[Stored data]
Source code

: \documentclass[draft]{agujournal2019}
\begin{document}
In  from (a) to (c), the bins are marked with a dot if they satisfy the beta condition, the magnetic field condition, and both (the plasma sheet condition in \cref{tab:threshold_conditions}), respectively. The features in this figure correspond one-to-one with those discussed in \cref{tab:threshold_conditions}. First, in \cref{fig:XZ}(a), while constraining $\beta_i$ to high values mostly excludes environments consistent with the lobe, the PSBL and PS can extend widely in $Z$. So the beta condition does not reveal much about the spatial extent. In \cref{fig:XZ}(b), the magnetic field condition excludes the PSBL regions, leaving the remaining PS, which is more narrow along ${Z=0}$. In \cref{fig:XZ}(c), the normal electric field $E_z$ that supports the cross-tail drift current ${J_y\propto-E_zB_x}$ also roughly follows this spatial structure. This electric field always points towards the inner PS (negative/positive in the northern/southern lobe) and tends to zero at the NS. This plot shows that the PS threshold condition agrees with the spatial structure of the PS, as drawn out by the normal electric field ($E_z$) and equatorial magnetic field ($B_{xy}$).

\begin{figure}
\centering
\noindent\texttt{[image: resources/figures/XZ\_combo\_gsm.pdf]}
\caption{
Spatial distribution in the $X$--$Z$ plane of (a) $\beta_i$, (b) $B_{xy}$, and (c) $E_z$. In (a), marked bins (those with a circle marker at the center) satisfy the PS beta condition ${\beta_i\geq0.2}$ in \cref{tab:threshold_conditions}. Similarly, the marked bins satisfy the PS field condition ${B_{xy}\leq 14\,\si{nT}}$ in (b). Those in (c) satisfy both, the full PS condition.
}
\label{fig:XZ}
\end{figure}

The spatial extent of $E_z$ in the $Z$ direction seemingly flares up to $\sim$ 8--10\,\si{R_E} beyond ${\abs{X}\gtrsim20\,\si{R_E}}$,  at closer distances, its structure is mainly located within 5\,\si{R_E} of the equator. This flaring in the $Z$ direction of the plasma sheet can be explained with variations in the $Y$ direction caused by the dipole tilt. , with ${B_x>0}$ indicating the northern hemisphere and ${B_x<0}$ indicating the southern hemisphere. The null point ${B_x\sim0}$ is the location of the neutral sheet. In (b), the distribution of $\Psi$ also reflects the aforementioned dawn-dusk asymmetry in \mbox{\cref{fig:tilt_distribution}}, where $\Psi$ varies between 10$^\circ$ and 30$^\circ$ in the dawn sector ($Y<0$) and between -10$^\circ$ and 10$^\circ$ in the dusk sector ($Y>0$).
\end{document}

--- ASSIGNED TASK ---
Please reproduce all of the entries exactly as they stand.

--- WRITTEN ANSWER ---
Source code

: \documentclass[draft]{agujournal2019}
\begin{document}
In  from (a) to (c), the bins are marked with a dot if they satisfy the beta condition, the magnetic field condition, and both (the plasma sheet condition in \cref{tab:threshold_conditions}), respectively. The features in this figure correspond one-to-one with those discussed in \cref{tab:threshold_conditions}. First, in \cref{fig:XZ}(a), while constraining $\beta_i$ to high values mostly excludes environments consistent with the lobe, the PSBL and PS can extend widely in $Z$. So the beta condition does not reveal much about the spatial extent. In \cref{fig:XZ}(b), the magnetic field condition excludes the PSBL regions, leaving the remaining PS, which is more narrow along ${Z=0}$. In \cref{fig:XZ}(c), the normal electric field $E_z$ that supports the cross-tail drift current ${J_y\propto-E_zB_x}$ also roughly follows this spatial structure. This electric field always points towards the inner PS (negative/positive in the northern/southern lobe) and tends to zero at the NS. This plot shows that the PS threshold condition agrees with the spatial structure of the PS, as drawn out by the normal electric field ($E_z$) and equatorial magnetic field ($B_{xy}$).

\begin{figure}
\centering
\noindent\texttt{[image: resources/figures/XZ\_combo\_gsm.pdf]}
\caption{
Spatial distribution in the $X$--$Z$ plane of (a) $\beta_i$, (b) $B_{xy}$, and (c) $E_z$. In (a), marked bins (those with a circle marker at the center) satisfy the PS beta condition ${\beta_i\geq0.2}$ in \cref{tab:threshold_conditions}. Similarly, the marked bins satisfy the PS field condition ${B_{xy}\leq 14\,\si{nT}}$ in (b). Those in (c) satisfy both, the full PS condition.
}
\label{fig:XZ}
\end{figure}

The spatial extent of $E_z$ in the $Z$ direction seemingly flares up to $\sim$ 8--10\,\si{R_E} beyond ${\abs{X}\gtrsim20\,\si{R_E}}$,  at closer distances, its structure is mainly located within 5\,\si{R_E} of the equator. This flaring in the $Z$ direction of the plasma sheet can be explained with variations in the $Y$ direction caused by the dipole tilt. , with ${B_x>0}$ indicating the northern hemisphere and ${B_x<0}$ indicating the southern hemisphere. The null point ${B_x\sim0}$ is the location of the neutral sheet. In (b), the distribution of $\Psi$ also reflects the aforementioned dawn-dusk asymmetry in \mbox{\cref{fig:tilt_distribution}}, where $\Psi$ varies between 10$^\circ$ and 30$^\circ$ in the dawn sector ($Y<0$) and between -10$^\circ$ and 10$^\circ$ in the dusk sector ($Y>0$).
\end{document}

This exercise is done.